Nothingness, like 0, can also hold blended meanings. Bradd Shore pointed to Hamlet whose completion brings nothingness. Amy brought an example from King Lear’s conversation with his daughter Cordelia. At the first scene of the first act Lear speaks with all his daughters. Finally he speaks with the youngest:

Lear
: Strive to be interess’d; what can you say to draw
A third more opulent than your sister? Speak.
Cordelia
: Nothing, my lord.
Lear
: Nothing?
Cordelia
: Nothing.
Lear
: Nothing will come of nothing. Speak again.

Thanks to the missing foot that demands a pause for the sake of the rhythm, we discover that “nothing” can mean many things. In producing the play, the interpreter has to decide where to pause.

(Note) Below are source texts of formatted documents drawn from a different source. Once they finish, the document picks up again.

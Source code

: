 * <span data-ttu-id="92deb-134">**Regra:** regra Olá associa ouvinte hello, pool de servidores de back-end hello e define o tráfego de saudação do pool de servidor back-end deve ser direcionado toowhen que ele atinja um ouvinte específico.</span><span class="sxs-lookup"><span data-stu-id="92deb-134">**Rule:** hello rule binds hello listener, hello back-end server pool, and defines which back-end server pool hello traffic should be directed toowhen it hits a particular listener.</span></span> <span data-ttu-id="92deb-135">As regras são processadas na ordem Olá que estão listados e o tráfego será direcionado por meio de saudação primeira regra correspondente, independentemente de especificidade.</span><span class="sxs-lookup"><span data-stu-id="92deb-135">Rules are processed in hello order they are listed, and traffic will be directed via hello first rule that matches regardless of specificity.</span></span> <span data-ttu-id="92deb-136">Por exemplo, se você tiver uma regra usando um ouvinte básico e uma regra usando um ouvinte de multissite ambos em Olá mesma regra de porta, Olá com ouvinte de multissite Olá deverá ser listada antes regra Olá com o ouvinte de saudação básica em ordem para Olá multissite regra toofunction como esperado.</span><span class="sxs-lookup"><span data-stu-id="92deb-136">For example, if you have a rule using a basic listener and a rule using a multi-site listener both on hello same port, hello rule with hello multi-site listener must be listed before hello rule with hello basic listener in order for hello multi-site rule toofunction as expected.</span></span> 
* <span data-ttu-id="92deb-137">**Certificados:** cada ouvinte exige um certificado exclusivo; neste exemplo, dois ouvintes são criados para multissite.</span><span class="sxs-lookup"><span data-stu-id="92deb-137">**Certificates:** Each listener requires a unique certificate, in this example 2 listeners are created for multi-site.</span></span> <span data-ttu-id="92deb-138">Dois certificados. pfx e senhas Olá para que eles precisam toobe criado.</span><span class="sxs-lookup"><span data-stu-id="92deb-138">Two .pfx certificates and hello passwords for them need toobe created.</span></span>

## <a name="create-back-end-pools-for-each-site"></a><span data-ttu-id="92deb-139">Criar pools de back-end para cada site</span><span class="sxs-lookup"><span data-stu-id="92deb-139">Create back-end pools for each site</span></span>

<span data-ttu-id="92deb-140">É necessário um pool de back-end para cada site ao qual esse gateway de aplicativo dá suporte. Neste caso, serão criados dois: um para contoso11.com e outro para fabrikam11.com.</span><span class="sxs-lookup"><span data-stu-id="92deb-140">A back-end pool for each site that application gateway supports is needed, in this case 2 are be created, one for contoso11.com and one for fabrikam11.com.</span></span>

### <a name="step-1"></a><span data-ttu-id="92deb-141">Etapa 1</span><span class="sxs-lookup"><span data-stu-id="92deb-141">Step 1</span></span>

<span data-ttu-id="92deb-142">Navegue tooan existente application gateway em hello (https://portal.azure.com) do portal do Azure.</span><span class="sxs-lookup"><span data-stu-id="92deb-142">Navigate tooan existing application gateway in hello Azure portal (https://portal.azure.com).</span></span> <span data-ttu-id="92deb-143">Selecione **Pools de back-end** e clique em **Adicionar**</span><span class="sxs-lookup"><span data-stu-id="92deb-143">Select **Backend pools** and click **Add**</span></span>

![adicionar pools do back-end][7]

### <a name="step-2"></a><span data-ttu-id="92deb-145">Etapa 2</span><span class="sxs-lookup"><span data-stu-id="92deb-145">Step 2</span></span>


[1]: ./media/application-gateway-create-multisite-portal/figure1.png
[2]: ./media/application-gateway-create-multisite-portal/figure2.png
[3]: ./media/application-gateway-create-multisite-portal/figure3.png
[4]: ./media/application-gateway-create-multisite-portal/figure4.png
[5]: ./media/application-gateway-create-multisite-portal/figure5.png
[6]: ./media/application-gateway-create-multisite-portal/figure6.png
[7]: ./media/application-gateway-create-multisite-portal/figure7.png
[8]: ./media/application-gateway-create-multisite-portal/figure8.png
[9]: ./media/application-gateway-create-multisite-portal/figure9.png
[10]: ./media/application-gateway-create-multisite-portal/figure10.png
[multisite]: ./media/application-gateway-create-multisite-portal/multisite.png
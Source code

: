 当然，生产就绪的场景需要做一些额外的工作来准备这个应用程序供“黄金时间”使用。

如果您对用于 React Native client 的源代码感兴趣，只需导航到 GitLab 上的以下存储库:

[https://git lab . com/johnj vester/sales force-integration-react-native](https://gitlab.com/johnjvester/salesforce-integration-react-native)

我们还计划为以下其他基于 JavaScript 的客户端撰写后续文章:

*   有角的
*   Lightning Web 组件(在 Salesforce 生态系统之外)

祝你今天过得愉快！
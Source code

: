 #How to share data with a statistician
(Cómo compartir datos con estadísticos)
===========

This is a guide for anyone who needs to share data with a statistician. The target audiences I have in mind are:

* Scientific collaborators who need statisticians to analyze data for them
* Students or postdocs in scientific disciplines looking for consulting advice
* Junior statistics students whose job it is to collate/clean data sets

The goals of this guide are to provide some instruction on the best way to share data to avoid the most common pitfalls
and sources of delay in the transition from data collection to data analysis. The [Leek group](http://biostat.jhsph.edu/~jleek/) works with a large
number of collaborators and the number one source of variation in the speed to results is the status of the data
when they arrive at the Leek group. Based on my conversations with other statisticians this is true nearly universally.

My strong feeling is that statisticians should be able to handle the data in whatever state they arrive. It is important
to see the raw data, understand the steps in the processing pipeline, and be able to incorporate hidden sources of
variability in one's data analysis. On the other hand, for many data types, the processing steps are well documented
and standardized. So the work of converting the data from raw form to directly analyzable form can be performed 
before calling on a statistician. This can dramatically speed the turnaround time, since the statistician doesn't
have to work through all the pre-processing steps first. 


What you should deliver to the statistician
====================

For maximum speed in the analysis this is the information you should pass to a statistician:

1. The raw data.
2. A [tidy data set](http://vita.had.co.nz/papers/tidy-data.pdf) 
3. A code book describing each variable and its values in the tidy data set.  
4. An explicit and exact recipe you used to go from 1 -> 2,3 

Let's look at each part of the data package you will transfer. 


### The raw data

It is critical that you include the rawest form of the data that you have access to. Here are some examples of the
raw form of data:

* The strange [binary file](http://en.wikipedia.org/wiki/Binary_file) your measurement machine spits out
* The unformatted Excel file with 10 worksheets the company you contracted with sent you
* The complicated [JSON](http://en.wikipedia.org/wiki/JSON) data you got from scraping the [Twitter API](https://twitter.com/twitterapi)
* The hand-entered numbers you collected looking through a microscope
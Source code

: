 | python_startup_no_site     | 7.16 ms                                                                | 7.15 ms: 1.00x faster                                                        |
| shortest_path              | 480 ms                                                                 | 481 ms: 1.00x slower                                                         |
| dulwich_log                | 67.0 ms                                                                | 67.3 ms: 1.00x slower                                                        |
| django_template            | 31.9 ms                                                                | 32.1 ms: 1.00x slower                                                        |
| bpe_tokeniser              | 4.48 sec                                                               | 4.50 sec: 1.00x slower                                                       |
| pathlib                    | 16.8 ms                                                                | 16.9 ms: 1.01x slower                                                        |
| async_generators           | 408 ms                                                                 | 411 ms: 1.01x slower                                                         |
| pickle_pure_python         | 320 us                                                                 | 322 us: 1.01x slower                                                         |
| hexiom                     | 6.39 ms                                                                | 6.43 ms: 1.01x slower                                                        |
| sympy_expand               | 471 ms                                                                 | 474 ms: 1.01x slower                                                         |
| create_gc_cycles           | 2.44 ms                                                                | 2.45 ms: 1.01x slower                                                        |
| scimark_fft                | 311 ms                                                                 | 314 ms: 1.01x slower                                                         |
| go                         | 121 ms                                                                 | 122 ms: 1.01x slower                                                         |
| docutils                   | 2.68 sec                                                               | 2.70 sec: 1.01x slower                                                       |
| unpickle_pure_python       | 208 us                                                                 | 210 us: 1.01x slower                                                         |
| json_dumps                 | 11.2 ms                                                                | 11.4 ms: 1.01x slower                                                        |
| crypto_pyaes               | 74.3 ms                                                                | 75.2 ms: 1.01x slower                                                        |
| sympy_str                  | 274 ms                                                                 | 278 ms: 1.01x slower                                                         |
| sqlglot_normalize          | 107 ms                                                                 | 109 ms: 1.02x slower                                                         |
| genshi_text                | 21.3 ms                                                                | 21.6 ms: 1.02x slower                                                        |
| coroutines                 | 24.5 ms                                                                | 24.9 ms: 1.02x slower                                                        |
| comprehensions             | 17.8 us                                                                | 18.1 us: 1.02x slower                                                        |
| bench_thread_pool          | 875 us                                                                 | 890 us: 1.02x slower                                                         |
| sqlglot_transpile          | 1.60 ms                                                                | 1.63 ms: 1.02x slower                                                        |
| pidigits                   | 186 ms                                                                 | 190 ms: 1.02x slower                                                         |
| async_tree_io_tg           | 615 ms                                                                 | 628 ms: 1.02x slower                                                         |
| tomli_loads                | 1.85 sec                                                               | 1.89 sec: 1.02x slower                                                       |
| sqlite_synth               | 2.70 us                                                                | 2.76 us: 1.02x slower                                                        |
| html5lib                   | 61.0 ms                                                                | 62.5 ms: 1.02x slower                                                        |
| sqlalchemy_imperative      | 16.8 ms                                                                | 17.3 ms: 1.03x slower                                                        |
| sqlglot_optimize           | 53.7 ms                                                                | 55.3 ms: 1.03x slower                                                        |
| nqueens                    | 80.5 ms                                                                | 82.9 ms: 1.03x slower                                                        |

And this affects the meaning. This was demonstrated by Amy as Lear, and a lady from the department of Theatre Studies whose name has escaped me (Help!) as Cordelia. They read the dialogue four times, and each time they inserted the pause prior to a different “nothing.” Try it. It makes a difference. And the reason is that in each arrangement we draw the “nothing” and the pause from different cognitive inputs and therefore blend them into a different new cognitive space, into a different meaning.

This dialog of King Lear and his daughter Cordelia at the beginning of the play tells us how the play will end. As though their exchange of “nothing”s serves as a place-holder for what later contains the core of the story. Similarly, the opening choir of Henry V tells us how things will end. Never before have I noticed this Chekhovian structure in Shakespeare’s plays.

The blending of two opposites kept coming. Such blending can be achieved in a theatrical performance in various ways. Ionesco’s “playing against the text,” with comical performance of a serious text, or solemn performance of a comic text is one way of blending two opposite cognitive spaces. Viola of the Twelfth Night, who is feminine yet speaks like a man to keep her disguise, is another such example of blending of opposites.

This has taken me back to some years ago when my husband David and I struggled to translate the poem “He Peeked and Died” by the 20th century H. N . Bialik from Hebrew into English. In his mystical journey towards the source, the protagonist “Struggled to limits no limits, the place at which opposites/ Blend at their root.” And when he finally arrived he sank on “The threshold of nothing.”